A) Sherbo, Arthur.  ‘Cumberland, Richard (1732–1811)’, Oxford Dictionary of National Biography, Oxford University Press, Sept 2004. Oxford Dictionary of National Biography. 26 May 2008. http://www.oxforddnb.com/view/article/6888

"Cumberland's entry upon the stage began with the somewhat successful musical drama The Summer's Tale, produced at Covent Garden on 6 December 1765."

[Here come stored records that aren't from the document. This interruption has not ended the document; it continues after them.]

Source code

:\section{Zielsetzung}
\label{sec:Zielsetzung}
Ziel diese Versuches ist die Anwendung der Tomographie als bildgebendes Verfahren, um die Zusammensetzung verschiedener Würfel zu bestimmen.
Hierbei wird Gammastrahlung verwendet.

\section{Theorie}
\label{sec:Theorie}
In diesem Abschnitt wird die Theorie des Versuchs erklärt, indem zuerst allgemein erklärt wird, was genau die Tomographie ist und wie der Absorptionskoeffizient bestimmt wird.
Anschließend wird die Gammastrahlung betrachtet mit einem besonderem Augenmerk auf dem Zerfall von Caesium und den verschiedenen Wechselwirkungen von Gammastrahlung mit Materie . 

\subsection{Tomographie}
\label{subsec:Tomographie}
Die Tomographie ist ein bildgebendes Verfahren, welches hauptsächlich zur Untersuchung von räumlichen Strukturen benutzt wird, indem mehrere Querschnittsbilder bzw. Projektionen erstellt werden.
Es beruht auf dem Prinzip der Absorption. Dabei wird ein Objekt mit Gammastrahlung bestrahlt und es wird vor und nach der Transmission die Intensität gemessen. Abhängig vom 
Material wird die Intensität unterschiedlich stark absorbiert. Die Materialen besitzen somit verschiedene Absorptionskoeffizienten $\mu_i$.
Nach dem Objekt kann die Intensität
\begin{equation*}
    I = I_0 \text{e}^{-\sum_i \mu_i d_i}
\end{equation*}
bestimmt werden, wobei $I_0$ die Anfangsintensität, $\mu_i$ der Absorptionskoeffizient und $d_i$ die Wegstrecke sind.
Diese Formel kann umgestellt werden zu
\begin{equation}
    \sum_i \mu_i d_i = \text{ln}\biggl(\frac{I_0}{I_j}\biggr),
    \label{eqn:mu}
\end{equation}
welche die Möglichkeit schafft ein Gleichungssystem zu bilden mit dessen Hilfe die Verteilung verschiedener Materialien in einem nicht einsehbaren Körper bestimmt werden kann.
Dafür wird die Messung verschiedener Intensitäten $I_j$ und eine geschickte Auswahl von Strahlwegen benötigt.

B) Joseph J. Keenan Jr., ‘Richard Cumberland: February 19, 1732-May 7, 1811’. Dictionary of Literary Biography, Volume 89: Restoration and Eighteenth-Century Dramatists, Third Series. Edited by Paula R. Backscheider, University of Rochester. The Gale Group, 1989. LiteratureResourceCenter. 26 May 2008. http://galenet.galegroup.com/servlet/LitRC?vrsn=3&OP=contains&locID=utoronto_main&srchtp=athr&ca=1&c=1&ste=6&tab=1&tbst=arp&ai=U13602361&n=10&docNum=H1200002662&ST=cumberland+richard&bConts=10927

"Despite its being elaborately overplotted, The Summer's Tale shows Cumberland's comic ability to blend the moral and the laughable. The complex love plot is replete with sententious statements to the effect that true love and virtue are the only basis for marriage. To this moral seriousness Cumberland added his first sympathetic portrait of a character usually the subject of national or ethnic prejudice: his first noble Irishman, Paddy. Paddy, who had resigned his faith to bear arms for England, robs lawyer Shifter of money Shifter had bilked out of the honest Bellafont. Bellafont pronounces Paddy's blessing in sweeping terms of the Irish character: "To trace actions apparently good from dishonourable motives is no uncommon thing; but it is the peculiarity of his nation to commit the wildest extravagancies upon principles of the most exalted magnanimity." The pointing of morals in stilted language, the championing of the downtrodden, and the worldly rewarding of the noble hearted are the hallmarks of Cumberland's sentimentality, but there is much of The Summer's Tale that is very funny: good satire of lawyers in the person of the disreputable Shifter and some rather bitter satire of the government's mistreatment of soldiers during peacetime, but the greatest fun lies in the character of Sir Anthony, who sees all events in light of the good reading they will make in his diary. This blend of the serious and the humorous is what Cumberland found in Greek new comedy, and it is what he brought to the late eighteenth-century stage."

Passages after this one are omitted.